La docente asegura que por su trabajo ha tenido que sacrificar a sus hijos, con quienes ha estado ausente, sin embargo cuando llega a Monclova les brinda tiempo de calidad, amor y sobre todo el apapacho que todos necesitan.
Todo por mi familia:
Claribel Hinojos recuerda todos los días que trabaja arduamente para en conjunto con su esposo, darle una mejor calidad de vida a sus hijos, quienes a su corta edad han sabido madurar y ser valientes para apoyar a mamá, quien es una maestra que hace su trabajo de excelente manera y quien en ocasiones se pone triste, llora y busca la forma de tomar fuerza para fincarles a ellos un mejor futuro.

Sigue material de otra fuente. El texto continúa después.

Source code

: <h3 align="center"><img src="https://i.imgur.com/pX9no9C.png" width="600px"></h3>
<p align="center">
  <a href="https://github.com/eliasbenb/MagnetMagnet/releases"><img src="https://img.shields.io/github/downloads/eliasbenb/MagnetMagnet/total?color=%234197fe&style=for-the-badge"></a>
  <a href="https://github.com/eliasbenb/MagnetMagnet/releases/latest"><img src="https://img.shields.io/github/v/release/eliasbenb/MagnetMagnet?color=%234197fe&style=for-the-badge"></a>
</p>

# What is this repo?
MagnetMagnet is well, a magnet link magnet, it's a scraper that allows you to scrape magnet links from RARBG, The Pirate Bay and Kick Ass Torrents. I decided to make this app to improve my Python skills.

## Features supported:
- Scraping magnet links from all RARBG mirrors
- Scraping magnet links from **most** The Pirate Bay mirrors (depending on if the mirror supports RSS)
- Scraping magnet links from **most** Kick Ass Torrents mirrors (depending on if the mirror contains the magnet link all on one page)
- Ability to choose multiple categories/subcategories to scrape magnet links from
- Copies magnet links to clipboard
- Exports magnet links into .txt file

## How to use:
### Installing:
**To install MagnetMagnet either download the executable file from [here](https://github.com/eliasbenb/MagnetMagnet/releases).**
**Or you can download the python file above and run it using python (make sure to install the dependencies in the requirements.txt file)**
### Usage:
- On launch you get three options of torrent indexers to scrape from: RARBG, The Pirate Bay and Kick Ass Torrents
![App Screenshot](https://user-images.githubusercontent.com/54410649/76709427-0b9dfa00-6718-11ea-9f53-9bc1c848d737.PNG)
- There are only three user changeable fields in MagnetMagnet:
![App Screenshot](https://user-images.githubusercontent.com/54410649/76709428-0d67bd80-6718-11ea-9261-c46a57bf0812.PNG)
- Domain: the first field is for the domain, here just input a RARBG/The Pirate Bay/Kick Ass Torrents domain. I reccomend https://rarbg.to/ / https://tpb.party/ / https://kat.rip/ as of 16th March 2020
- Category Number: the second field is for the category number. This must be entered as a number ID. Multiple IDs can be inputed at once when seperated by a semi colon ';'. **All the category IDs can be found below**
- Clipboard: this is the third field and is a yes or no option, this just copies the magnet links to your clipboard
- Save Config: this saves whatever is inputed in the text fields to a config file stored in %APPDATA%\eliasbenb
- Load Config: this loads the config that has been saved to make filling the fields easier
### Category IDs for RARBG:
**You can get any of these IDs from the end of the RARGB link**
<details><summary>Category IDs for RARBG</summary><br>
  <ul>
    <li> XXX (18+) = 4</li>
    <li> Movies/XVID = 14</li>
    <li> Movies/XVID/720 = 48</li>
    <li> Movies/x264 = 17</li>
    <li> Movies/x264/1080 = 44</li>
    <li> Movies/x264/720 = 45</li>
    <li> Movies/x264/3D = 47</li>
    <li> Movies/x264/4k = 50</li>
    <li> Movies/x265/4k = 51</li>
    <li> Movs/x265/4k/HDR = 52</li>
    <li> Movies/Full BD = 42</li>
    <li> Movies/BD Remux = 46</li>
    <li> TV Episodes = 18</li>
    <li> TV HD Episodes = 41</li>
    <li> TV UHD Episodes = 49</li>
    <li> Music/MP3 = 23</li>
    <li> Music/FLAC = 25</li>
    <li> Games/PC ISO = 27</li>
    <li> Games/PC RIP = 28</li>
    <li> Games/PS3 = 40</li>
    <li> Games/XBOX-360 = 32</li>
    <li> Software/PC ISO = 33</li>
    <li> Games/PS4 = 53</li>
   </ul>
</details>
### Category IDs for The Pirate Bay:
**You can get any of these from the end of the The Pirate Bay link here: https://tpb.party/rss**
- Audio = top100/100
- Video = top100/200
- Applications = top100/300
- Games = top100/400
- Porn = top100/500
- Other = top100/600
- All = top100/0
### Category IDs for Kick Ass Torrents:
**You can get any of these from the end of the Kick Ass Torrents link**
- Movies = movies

Para mi ser docentes es amar mi profesión y tenerle respeto, sacrifico la estancia con mi familia para crecer profesionalmente y para darles una mejor calidad de vida, he tenido problemas de salud, tanto mis papás como mi esposo y mi familia me apoyan de forma incondicional, es cuando te das cuenta del amor tan grande que tienen por ti y eso no se puede agradecer más que poniendo todo el corazón en hacer las cosas bien y ser una muy buena maestra para los estudiantes.
La maestra asegura que ver a un estudiante salir adelante es el mejor premio para ella y con eso se compensa la angustia, la soledad, el riesgo, el cansancio pero sobre todo el dejar a la familia para acudir a lugares lejanos a impartir la educación a los pequeños que serán en un futuro los encargados de sostener al país.
A quienes estudian la bonita profesión de la docencia, la maestra Claribel les da un claro mensaje:
“Hagan su trabajo con el corazón, ser maestra es ser una parte importante de los estudiantes, porque somos nosotros quienes les damos las armas para enfrentar el futuro, la docencia exige sacrificios pues no estamos con nuestros hijos si tiene fiebre o están enfermos, pero todo se compensa con el abrazo sincero de un niño y con ver en su rostro la alegría de lograr el objetivo y decir gracias maestra”.